• _TASK DESCRIPTION_
Go through the material below and copy each line where the word "before" appears.

• _DATA FOR ANALYSIS_
^^^^
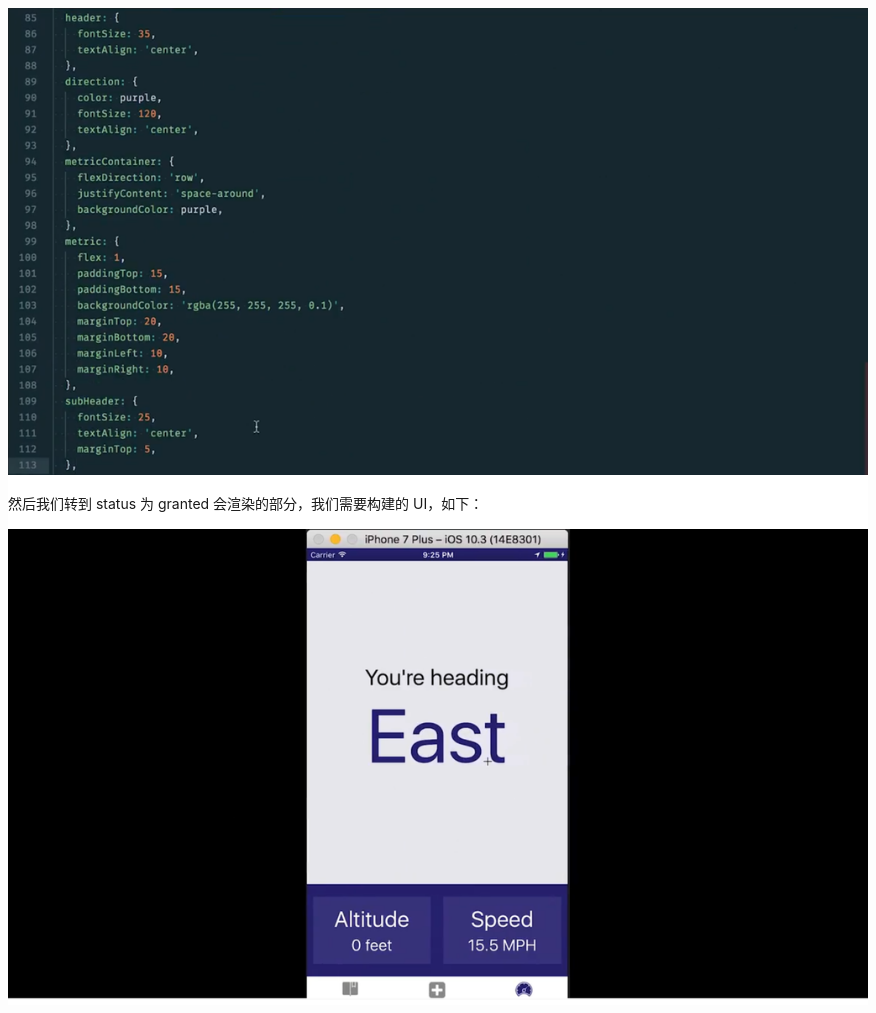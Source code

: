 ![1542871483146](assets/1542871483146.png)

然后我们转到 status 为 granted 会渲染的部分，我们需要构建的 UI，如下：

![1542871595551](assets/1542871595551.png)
^^^^
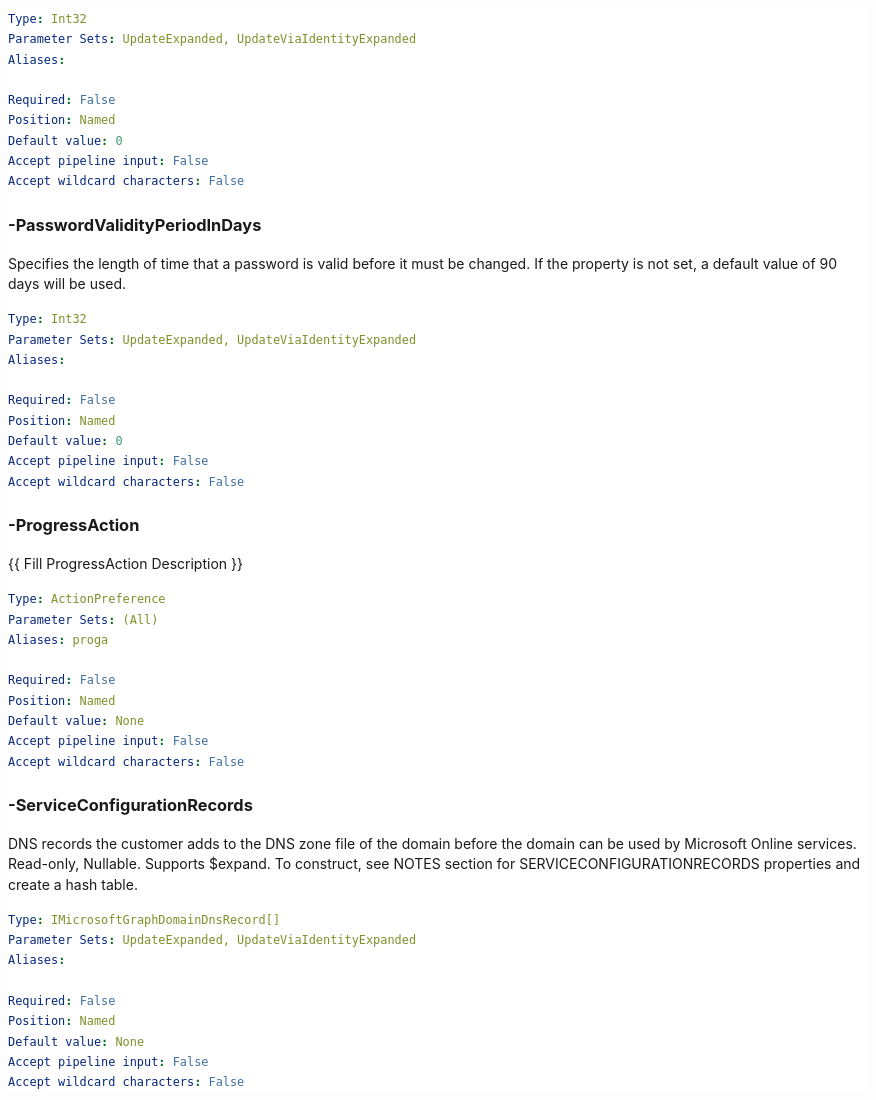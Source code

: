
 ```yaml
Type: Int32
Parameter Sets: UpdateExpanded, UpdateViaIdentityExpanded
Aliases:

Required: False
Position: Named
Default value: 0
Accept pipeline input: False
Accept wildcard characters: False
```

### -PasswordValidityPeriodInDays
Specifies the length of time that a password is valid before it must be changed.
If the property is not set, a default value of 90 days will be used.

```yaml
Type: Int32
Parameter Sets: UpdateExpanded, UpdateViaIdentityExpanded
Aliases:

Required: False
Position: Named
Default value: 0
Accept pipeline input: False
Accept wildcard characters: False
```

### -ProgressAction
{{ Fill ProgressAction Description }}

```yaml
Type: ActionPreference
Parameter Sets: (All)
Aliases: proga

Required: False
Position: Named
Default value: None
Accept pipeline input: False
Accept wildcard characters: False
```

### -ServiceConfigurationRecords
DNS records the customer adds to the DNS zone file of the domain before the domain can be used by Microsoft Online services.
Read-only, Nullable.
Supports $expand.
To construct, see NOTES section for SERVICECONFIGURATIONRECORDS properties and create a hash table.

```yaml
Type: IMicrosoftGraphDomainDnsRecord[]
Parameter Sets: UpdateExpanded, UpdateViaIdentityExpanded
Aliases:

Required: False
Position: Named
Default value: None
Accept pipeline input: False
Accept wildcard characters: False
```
^^^^
• _FINISHED EXERCISE_
Specifies the length of time that a password is valid before it must be changed.
DNS records the customer adds to the DNS zone file of the domain before the domain can be used by Microsoft Online services.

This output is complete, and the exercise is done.